En EL PAIS de hoy se publica una carta al Director, firmada por un profesor titular de Derecho del Trabajo y la columna semanal de J. Manuel Díaz-Arias titulada “Sanciones en la empresa”.
El profesor afirma que el contrato único supondría
“la eliminación de facto del control judicial de la causa de los despidos, soslayando demás las exigencias constitucionales de forma y de procedimiento, con el único límite de los despidos discriminatorios. Igualar a la baja los costes indemnizatorios frente al despido entre trabajadores temporales e indefinidos resulta, en todo caso, una curiosa forma de combatir la dualidad en el mercado de trabajo…contraviene el derecho a la protección frente al despido injustificado (artículo 30 de la Carta de los Derechos Fundamentales de la Unión Europea): este precepto se vulnera automáticamente al no respetarse las exigencias del marco constitucional interno (artículo 53 de la Carta). Sino también, porque la implementación de la medida acabaría cerrando el paso a la aplicación del régimen tutelar propio de los despidos colectivos contemplado en la Directiva 98/59/CE de la Unión Europea”.
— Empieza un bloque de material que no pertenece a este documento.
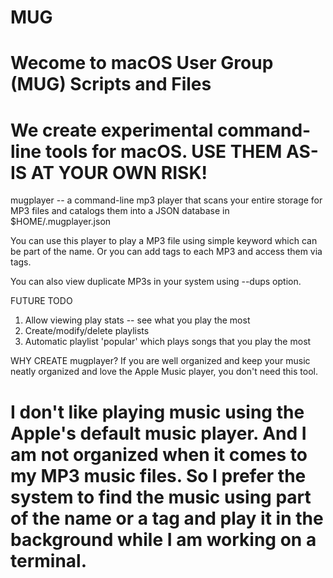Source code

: # MUG
Wecome to macOS User Group (MUG) Scripts and Files
=======================================================
We create experimental command-line tools for macOS.
USE THEM AS-IS AT YOUR OWN RISK! 
=======================================================

mugplayer -- a command-line mp3 player that scans your entire storage
for MP3 files and catalogs them into a JSON database in $HOME/.mugplayer.json

You can use this player to play a MP3 file using simple keyword which 
can be part of the name. Or you can add tags to each MP3 and access them
via tags.

You can also view duplicate MP3s in your system using --dups option.

FUTURE TODO
1. Allow viewing play stats -- see what you play the most
2. Create/modify/delete playlists
3. Automatic playlist 'popular' which plays songs that you play the most


WHY CREATE mugplayer?
If you are well organized and keep your music neatly organized and love
the Apple Music player, you don't need this tool.

I don't like playing music using the Apple's default music player.
And I am not organized when it comes to my MP3 music files. So I prefer
the system to find the music using part of the name or a tag and play
it in the background while I am working on a terminal.
====================================================================

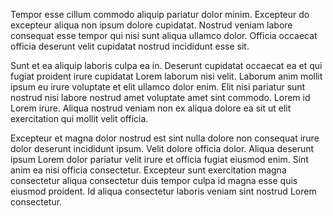 Tempor esse cillum commodo aliquip pariatur dolor minim. Excepteur do excepteur aliqua non ipsum dolore cupidatat. Nostrud veniam labore consequat esse tempor qui nisi sunt aliqua ullamco dolor. Officia occaecat officia deserunt velit cupidatat nostrud incididunt esse sit.

Sunt et ea aliquip laboris culpa ea in. Deserunt cupidatat occaecat ea et qui fugiat proident irure cupidatat Lorem laborum nisi velit. Laborum anim mollit ipsum eu irure voluptate et elit ullamco dolor enim. Elit nisi pariatur sunt nostrud nisi labore nostrud amet voluptate amet sint commodo. Lorem id Lorem irure. Aliqua nostrud veniam non ex aliqua dolore ea sit ut elit exercitation qui mollit velit officia.

Excepteur et magna dolor nostrud est sint nulla dolore non consequat irure dolor deserunt incididunt ipsum. Velit dolore officia dolor. Aliqua deserunt ipsum Lorem dolor pariatur velit irure et officia fugiat eiusmod enim. Sint anim ea nisi officia consectetur. Excepteur sunt exercitation magna consectetur aliqua consectetur duis tempor culpa id magna esse quis eiusmod proident. Id aliqua consectetur laboris veniam sint nostrud Lorem consectetur.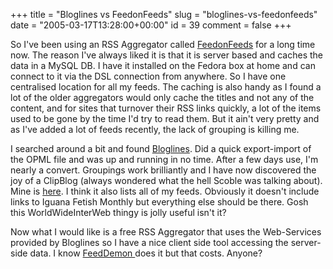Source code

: +++
title = "Bloglines vs FeedonFeeds"
slug = "bloglines-vs-feedonfeeds"
date = "2005-03-17T13:28:00+00:00"
id = 39
comment = false
+++

So I've been using an RSS Aggregator called [FeedonFeeds](http://feedonfeeds.com/) for a long time now. The reason I've always liked it is that it is server based and caches the data in a MySQL DB. I have it installed on the Fedora box at home and can connect to it via the DSL connection from anywhere. So I have one centralised location for all my feeds. The caching is also handy as I found a lot of the older aggregators would only cache the titles and not any of the content, and for sites that turnover their RSS links quickly, a lot of the items used to be gone by the time I'd try to read them. But it ain't very pretty and as I've added a lot of feeds recently, the lack of grouping is killing me. 

I searched around a bit and found [Bloglines](http://www.bloglines.com/). Did a quick export-import of the OPML file and was up and running in no time. After a few days use, I'm nearly a convert. Groupings work brilliantly and I have now discovered the joy of a ClipBlog (always wondered what the hell Scoble was talking about). Mine is [here](http://www.bloglines.com/blog/bandon1). I think it also lists all of my feeds. Obviously it doesn't include links to Iguana Fetish Monthly but everything else should be there. Gosh this WorldWideInterWeb thingy is jolly useful isn't it?

Now what I would like is a free RSS Aggregator that uses the Web-Services provided by Bloglines so I have a nice client side tool accessing the server-side data. I know [FeedDemon ](http://www.bradsoft.com/feeddemon/) does it but that costs. Anyone?
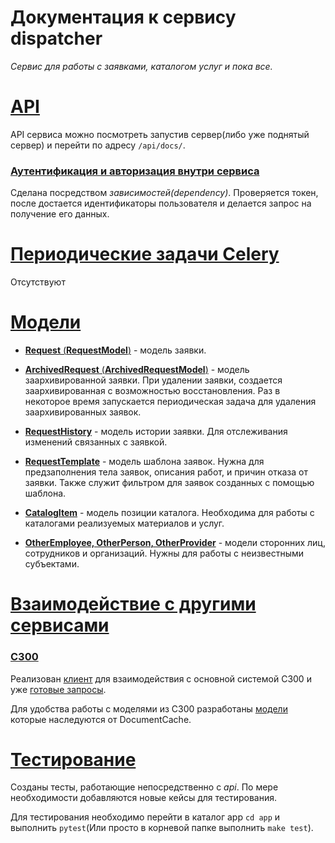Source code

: # Документация к сервису dispatcher

_Сервис для работы с заявками, каталогом услуг и пока все._

# [API](./app/api)

API сервиса можно посмотреть запустив сервер(либо уже поднятый сервер) и перейти по адресу `/api/docs/`.

### [Аутентификация и авторизация внутри сервиса](./app/api/dependencies/auth.py)

Сделана посредством _зависимостей(dependency)_. Проверяется токен, после достается идентификаторы пользователя и делается запрос на получение его данных.

# [Периодические задачи Celery](./app/celery_app.py)

Отсутствуют

# [Модели](./app/models)

- [**Request** (**RequestModel**)](./app/models/request) - модель заявки.

- [**ArchivedRequest**  (**ArchivedRequestModel**)](./app/models/request) - модель заархивированной заявки. При удалении заявки, создается заархивированная с возможностью восстановления. Раз в некоторое время запускается периодическая задача для удаления заархивированных заявок.

- [**RequestHistory**](./app/models/request_history) - модель истории заявки. Для отслеживания изменений связанных с
  заявкой.

- [**RequestTemplate**](./app/models/request_template) - модель шаблона заявок. Нужна для предзаполнения тела заявок, описания работ, и причин отказа от заявки. Также служит фильтром для заявок созданных с помощью шаблона.

- [**CatalogItem**](./app/models/catalog_item) - модель позиции каталога. Необходима для работы с каталогами реализуемых
  материалов и услуг.

- [**OtherEmployee, OtherPerson, OtherProvider**](./app/models/other) - модели сторонних лиц, сотрудников и организаций.
  Нужны для работы с неизвестными субъектами.

# [Взаимодействие с другими сервисами](./app/client)

### [С300](./app/client/c300)

Реализован [клиент](./app/client/c300/client.py) для взаимодействия с основной системой C300 и
уже [готовые запросы](./app/client/c300/api.py).

Для удобства работы с моделями из C300 разработаны [модели](./app/client/c300/models) которые наследуются от
DocumentCache.

# [Тестирование](./app/tests)

Созданы тесты, работающие непосредственно с _api_. По мере необходимости добавляются новые кейсы для тестирования.

Для тестирования необходимо перейти в каталог app `cd app` и выполнить `pytest`(Или просто в корневой папке выполнить `make test`).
Obsérvese la curiosa mezcla de posiciones políticas y alegaciones jurídicas que contiene la carta. En primer lugar, atribuye a la propuesta del contrato único la eliminación del control judicial sobre el despido que nadie ha propuesto. El contrato único se limita a modificar la escala de la indemnización por despido improcedente (se supone que el procedente se podrá seguir haciendo sin indemnización) sustituyendo, como dice gráficamente Dolado, “el muro, por una rampa gradual” en lo que a la cuantía de las indemnizaciones por terminación unilateral del contrato por el empresario sin alegar causa se refiere. La hipocresía es que la legislación vigente permite el despido sin causa – prohibirlo sería, probablemente, inconstitucional – abonando una indemnización de 45 días por año trabajado con un límite en 42 mensualidades. Por tanto, es un puro juego de palabras. El empresario tiene que alegar una causa para despedir pero si no la tiene o no puede probarla, se la inventará. El despido se considerará improcedente y la relación terminará – no hay obligación de readmitir salvo despidos nulos – con una indemnización muy sustancial para el trabajador. De manera que, modificar la escala de la indemnización, suprimiendo al tiempo los contratos temporales, no transforma de modo sustancial la concepción del contrato de trabajo que está recogida en nuestra legislación.
A continuación, añade un argumento político. Presupone que la nueva regulación equiparará la protección de los trabajadores indefinidos a la de los trabajadores temporales, lo que el autor tiene que saber que es, simplemente, falso puesto que la protección de los trabajadores temporales es prácticamente nula y nadie está proponiendo suprimir la indemnización por despido.
Por la misma razón, es también falso que la propuesta del contrato único infrinja ni el Convenio 158 OIT ni el art. 30 de la Carta de Derechos Fundamentales de la Unión Europea (por cierto, aplicable al Derecho europeo, no al Derecho español) ni a la Directiva que regula los procedimientos para llevar a cabo despidos colectivos. Basta con leer los textos correspondientes para deducir que lo que todas esas normas prohíben es que – a diferencia de lo que sucede en los contratos civiles o mercantiles de duración indefinida – el empleador pueda dar por terminado el contrato de trabajo de duración indefinida (esas “bondadosas” normas discriminan entre trabajadores temporales y trabajadores indefinidos sin más justificación que los que los negociaron no tenían entre su clientela mas que a trabajadores con contrato indefinido) sin compensar en forma alguna al trabajador por la terminación de la relación.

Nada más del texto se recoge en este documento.